--- START ---

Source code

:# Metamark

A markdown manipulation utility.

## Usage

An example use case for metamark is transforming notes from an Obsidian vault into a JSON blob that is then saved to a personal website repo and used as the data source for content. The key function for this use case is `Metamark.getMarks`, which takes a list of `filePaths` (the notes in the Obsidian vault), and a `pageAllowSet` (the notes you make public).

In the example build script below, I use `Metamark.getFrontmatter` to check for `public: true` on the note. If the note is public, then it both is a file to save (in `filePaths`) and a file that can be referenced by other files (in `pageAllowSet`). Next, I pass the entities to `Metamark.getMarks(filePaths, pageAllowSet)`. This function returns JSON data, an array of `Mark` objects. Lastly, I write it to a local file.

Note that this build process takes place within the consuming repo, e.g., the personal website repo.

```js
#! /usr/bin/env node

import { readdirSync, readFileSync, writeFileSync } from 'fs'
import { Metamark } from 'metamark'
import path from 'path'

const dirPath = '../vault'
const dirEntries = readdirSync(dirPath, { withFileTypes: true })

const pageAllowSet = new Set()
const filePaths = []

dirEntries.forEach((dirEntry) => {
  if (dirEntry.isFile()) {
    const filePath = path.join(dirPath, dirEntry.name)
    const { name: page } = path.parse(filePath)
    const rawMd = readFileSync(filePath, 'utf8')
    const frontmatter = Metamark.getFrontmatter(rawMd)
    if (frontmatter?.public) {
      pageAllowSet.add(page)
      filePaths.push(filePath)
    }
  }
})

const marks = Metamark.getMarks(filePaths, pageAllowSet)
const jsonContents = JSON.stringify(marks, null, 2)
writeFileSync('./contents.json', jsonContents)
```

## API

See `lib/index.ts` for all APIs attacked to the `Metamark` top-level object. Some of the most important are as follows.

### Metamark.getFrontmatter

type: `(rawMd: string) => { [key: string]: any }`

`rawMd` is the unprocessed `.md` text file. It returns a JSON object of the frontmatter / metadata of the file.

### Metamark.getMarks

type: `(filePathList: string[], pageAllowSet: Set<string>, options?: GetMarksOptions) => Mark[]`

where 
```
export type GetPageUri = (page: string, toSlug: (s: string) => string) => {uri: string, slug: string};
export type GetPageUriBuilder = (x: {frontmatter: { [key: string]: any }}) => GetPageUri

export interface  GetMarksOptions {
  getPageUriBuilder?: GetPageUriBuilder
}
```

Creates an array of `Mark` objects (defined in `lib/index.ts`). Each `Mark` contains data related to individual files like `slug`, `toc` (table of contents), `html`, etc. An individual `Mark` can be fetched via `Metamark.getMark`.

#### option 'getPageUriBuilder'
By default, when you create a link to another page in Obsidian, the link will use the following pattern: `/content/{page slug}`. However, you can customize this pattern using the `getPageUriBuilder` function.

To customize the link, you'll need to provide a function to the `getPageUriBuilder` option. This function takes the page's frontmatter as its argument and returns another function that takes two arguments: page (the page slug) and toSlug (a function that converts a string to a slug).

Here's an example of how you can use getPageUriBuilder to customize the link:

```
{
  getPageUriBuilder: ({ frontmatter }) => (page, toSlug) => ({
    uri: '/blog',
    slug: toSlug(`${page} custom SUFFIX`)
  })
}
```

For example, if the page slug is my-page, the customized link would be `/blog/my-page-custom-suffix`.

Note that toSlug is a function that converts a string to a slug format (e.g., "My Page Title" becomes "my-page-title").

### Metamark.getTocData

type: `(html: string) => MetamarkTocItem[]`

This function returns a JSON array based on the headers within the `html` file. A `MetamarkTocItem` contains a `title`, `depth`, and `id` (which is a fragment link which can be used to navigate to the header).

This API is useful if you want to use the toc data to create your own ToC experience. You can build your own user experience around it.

--- END ---
--- START ---

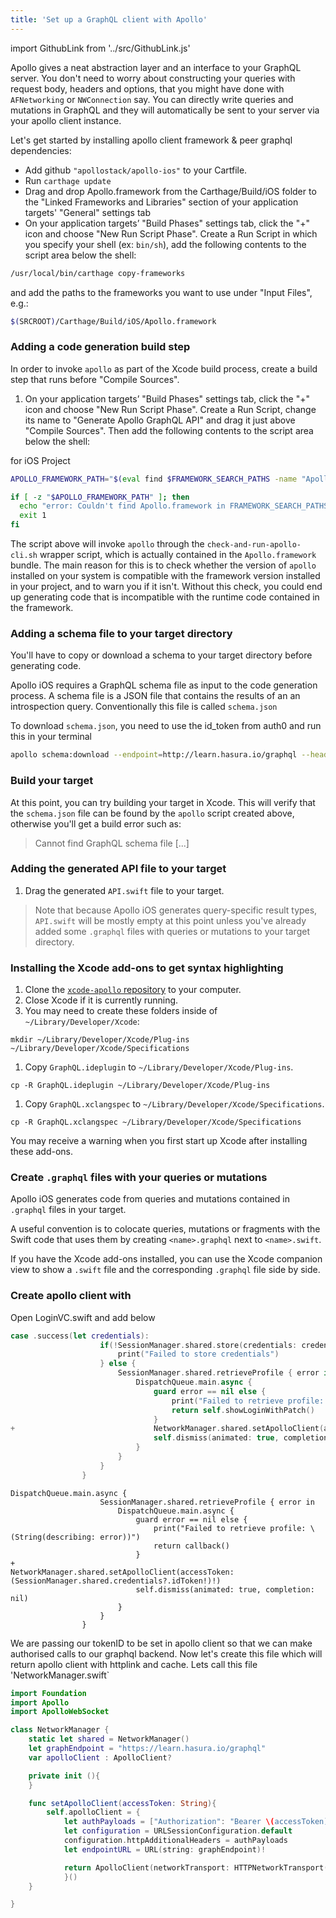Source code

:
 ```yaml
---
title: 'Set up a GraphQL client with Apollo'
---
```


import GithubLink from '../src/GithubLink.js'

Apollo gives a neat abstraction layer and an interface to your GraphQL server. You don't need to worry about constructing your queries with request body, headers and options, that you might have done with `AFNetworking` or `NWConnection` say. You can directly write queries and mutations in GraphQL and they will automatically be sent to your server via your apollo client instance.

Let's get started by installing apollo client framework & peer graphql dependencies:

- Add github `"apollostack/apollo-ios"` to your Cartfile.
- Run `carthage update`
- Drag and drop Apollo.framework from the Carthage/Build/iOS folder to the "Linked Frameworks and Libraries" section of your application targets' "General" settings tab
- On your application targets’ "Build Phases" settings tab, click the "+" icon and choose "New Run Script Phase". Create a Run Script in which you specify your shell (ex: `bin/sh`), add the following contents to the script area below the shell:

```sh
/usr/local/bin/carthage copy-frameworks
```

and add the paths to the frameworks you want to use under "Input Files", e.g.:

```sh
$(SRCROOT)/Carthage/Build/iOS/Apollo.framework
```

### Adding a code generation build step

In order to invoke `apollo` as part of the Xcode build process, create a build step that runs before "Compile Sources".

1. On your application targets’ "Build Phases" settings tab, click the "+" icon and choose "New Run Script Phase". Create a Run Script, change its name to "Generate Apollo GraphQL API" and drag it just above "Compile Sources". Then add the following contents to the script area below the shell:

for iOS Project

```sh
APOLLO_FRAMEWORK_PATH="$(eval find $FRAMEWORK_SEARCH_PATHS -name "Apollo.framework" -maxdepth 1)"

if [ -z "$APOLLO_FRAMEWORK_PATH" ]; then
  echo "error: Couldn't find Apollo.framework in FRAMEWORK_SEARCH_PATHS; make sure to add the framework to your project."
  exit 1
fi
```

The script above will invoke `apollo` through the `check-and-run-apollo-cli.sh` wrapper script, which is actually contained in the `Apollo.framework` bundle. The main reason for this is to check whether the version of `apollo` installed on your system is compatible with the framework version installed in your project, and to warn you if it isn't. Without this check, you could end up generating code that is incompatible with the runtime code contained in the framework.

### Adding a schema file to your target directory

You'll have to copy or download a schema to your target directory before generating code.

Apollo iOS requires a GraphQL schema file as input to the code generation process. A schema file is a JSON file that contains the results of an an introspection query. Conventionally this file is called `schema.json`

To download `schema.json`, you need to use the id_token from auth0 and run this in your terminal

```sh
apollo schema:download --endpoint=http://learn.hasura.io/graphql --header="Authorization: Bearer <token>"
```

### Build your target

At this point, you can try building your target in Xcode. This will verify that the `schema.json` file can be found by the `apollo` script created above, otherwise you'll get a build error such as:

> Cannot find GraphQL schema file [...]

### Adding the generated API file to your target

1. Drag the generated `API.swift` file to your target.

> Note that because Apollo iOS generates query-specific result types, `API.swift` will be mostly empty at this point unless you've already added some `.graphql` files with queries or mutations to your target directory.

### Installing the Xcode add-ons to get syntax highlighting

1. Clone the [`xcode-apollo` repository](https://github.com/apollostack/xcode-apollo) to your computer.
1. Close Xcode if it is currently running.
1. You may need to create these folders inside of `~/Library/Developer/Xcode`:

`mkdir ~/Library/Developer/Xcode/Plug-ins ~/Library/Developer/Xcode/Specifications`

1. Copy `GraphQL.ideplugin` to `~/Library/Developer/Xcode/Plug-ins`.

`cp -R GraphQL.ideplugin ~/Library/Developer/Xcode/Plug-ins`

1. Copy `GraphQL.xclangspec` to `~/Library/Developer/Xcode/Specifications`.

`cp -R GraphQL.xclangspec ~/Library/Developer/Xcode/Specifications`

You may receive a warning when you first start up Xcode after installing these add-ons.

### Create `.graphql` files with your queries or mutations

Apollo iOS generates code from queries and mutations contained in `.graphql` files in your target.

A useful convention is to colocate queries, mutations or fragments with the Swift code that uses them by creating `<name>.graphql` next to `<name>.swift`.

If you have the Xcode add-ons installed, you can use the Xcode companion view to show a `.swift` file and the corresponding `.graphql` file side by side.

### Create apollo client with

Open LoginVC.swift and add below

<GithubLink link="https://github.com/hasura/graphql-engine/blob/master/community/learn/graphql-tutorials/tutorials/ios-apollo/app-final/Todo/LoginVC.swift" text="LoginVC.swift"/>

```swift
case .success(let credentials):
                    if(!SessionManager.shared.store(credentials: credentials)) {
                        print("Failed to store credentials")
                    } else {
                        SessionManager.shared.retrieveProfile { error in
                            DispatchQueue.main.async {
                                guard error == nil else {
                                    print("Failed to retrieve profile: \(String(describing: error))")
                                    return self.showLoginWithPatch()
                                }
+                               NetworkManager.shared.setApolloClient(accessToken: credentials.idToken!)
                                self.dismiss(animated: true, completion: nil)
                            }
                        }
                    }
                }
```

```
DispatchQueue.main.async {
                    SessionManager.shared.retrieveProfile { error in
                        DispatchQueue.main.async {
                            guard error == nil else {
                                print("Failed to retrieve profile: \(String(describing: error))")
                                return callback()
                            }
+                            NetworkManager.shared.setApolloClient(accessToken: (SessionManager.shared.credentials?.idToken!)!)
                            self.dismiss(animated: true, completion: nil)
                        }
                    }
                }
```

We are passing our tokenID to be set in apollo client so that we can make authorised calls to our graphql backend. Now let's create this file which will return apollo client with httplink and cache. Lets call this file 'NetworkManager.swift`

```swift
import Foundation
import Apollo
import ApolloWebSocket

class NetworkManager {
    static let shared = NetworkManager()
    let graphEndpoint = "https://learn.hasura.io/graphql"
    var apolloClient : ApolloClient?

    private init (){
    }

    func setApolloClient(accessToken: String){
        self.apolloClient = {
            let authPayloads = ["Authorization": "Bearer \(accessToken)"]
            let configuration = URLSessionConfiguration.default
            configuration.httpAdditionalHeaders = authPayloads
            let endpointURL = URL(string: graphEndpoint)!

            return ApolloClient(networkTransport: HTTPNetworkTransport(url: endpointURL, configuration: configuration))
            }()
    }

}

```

--- END ---

Copy the lines of the data above exactly as written, beginning with the line containing "your target directory." and ending with the line containing "### Installing the", and leave out all other lines.

OUTPUT OF THE TASK:
> Note that because Apollo iOS generates query-specific result types, `API.swift` will be mostly empty at this point unless you've already added some `.graphql` files with queries or mutations to your target directory.

### Installing the Xcode add-ons to get syntax highlighting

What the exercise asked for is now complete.